What the task requires: Output all of the data exactly, keeping any images out of the copy.

<<<<

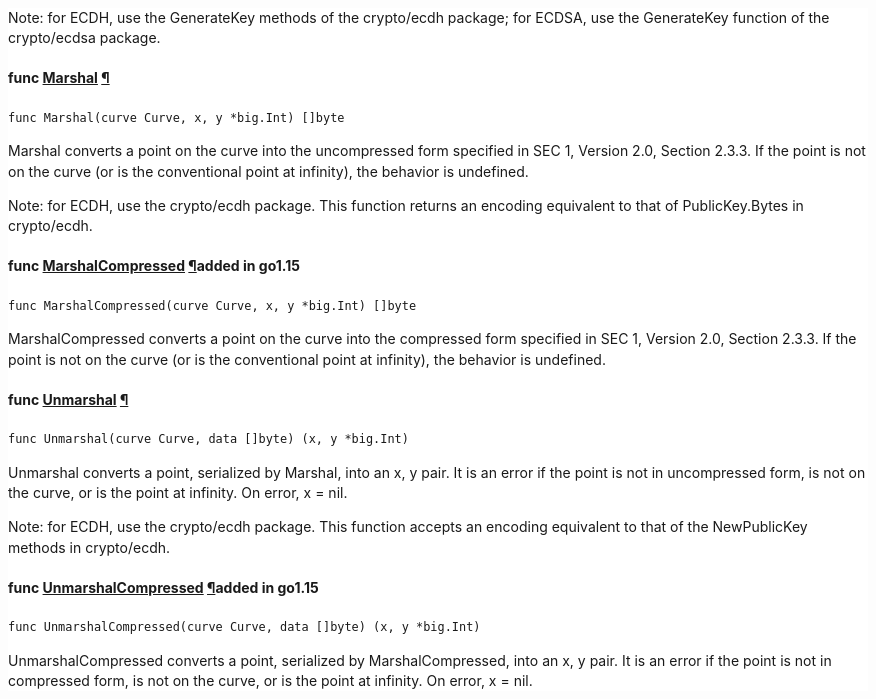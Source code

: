 Note: for ECDH, use the GenerateKey methods of the crypto/ecdh package; for ECDSA, use the GenerateKey function of the crypto/ecdsa package.

#### func [Marshal](https://cs.opensource.google/go/go/+/go1.20.1:src/crypto/elliptic/elliptic.go;l=104) [¶](https://pkg.go.dev/crypto/elliptic@go1.20.1#Marshal)

```
func Marshal(curve Curve, x, y *big.Int) []byte
```

Marshal converts a point on the curve into the uncompressed form specified in SEC 1, Version 2.0, Section 2.3.3. If the point is not on the curve (or is the conventional point at infinity), the behavior is undefined.

Note: for ECDH, use the crypto/ecdh package. This function returns an encoding equivalent to that of PublicKey.Bytes in crypto/ecdh.

#### func [MarshalCompressed](https://cs.opensource.google/go/go/+/go1.20.1:src/crypto/elliptic/elliptic.go;l=121) [¶](https://pkg.go.dev/crypto/elliptic@go1.20.1#MarshalCompressed)added in go1.15

```
func MarshalCompressed(curve Curve, x, y *big.Int) []byte
```

MarshalCompressed converts a point on the curve into the compressed form specified in SEC 1, Version 2.0, Section 2.3.3. If the point is not on the curve (or is the conventional point at infinity), the behavior is undefined.

#### func [Unmarshal](https://cs.opensource.google/go/go/+/go1.20.1:src/crypto/elliptic/elliptic.go;l=148) [¶](https://pkg.go.dev/crypto/elliptic@go1.20.1#Unmarshal)

```
func Unmarshal(curve Curve, data []byte) (x, y *big.Int)
```

Unmarshal converts a point, serialized by Marshal, into an x, y pair. It is an error if the point is not in uncompressed form, is not on the curve, or is the point at infinity. On error, x = nil.

Note: for ECDH, use the crypto/ecdh package. This function accepts an encoding equivalent to that of the NewPublicKey methods in crypto/ecdh.

#### func [UnmarshalCompressed](https://cs.opensource.google/go/go/+/go1.20.1:src/crypto/elliptic/elliptic.go;l=175) [¶](https://pkg.go.dev/crypto/elliptic@go1.20.1#UnmarshalCompressed)added in go1.15

```
func UnmarshalCompressed(curve Curve, data []byte) (x, y *big.Int)
```

UnmarshalCompressed converts a point, serialized by MarshalCompressed, into an x, y pair. It is an error if the point is not in compressed form, is not on the curve, or is the point at infinity. On error, x = nil.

>>>>

Written solution:
Source code

: Note: for ECDH, use the GenerateKey methods of the crypto/ecdh package; for ECDSA, use the GenerateKey function of the crypto/ecdsa package.

#### func [Marshal](https://cs.opensource.google/go/go/+/go1.20.1:src/crypto/elliptic/elliptic.go;l=104) [¶](https://pkg.go.dev/crypto/elliptic@go1.20.1#Marshal)

```
func Marshal(curve Curve, x, y *big.Int) []byte
```

Marshal converts a point on the curve into the uncompressed form specified in SEC 1, Version 2.0, Section 2.3.3. If the point is not on the curve (or is the conventional point at infinity), the behavior is undefined.

Note: for ECDH, use the crypto/ecdh package. This function returns an encoding equivalent to that of PublicKey.Bytes in crypto/ecdh.

#### func [MarshalCompressed](https://cs.opensource.google/go/go/+/go1.20.1:src/crypto/elliptic/elliptic.go;l=121) [¶](https://pkg.go.dev/crypto/elliptic@go1.20.1#MarshalCompressed)added in go1.15

```
func MarshalCompressed(curve Curve, x, y *big.Int) []byte
```

MarshalCompressed converts a point on the curve into the compressed form specified in SEC 1, Version 2.0, Section 2.3.3. If the point is not on the curve (or is the conventional point at infinity), the behavior is undefined.

#### func [Unmarshal](https://cs.opensource.google/go/go/+/go1.20.1:src/crypto/elliptic/elliptic.go;l=148) [¶](https://pkg.go.dev/crypto/elliptic@go1.20.1#Unmarshal)

```
func Unmarshal(curve Curve, data []byte) (x, y *big.Int)
```

Unmarshal converts a point, serialized by Marshal, into an x, y pair. It is an error if the point is not in uncompressed form, is not on the curve, or is the point at infinity. On error, x = nil.

Note: for ECDH, use the crypto/ecdh package. This function accepts an encoding equivalent to that of the NewPublicKey methods in crypto/ecdh.

#### func [UnmarshalCompressed](https://cs.opensource.google/go/go/+/go1.20.1:src/crypto/elliptic/elliptic.go;l=175) [¶](https://pkg.go.dev/crypto/elliptic@go1.20.1#UnmarshalCompressed)added in go1.15

```
func UnmarshalCompressed(curve Curve, data []byte) (x, y *big.Int)
```

UnmarshalCompressed converts a point, serialized by MarshalCompressed, into an x, y pair. It is an error if the point is not in compressed form, is not on the curve, or is the point at infinity. On error, x = nil.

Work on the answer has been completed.